▶ [WORK INSTRUCTIONS]
Work out the number of lines below containing the word "gamma" and give nothing besides it.
AVAILABLE RECORDS Start Marker
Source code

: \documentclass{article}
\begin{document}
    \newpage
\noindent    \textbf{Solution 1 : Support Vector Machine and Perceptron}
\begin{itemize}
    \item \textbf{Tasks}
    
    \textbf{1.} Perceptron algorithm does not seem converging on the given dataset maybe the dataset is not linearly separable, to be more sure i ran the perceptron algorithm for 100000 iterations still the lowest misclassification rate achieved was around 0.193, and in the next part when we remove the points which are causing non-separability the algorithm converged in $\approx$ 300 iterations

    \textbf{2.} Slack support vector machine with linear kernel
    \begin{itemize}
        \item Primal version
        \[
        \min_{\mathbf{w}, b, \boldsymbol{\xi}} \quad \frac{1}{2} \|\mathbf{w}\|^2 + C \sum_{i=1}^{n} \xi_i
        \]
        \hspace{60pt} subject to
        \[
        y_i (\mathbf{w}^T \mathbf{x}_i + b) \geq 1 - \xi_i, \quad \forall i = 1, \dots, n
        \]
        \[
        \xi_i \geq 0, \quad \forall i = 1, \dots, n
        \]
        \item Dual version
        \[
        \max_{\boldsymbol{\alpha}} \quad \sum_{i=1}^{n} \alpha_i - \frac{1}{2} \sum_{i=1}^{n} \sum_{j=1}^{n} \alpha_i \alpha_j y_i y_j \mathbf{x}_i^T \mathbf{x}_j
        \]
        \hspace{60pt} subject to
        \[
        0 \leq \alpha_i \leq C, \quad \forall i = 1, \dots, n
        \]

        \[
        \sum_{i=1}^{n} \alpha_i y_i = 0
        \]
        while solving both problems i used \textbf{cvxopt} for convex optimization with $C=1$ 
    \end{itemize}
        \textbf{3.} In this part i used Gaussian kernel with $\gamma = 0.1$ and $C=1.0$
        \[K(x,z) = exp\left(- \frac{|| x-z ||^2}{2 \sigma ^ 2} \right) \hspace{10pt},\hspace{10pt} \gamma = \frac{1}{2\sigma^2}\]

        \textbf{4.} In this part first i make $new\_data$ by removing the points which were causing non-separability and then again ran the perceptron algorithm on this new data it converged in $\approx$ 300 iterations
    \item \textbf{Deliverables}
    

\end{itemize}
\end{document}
AVAILABLE RECORDS End Marker
▶ [TASK OUTPUT]
2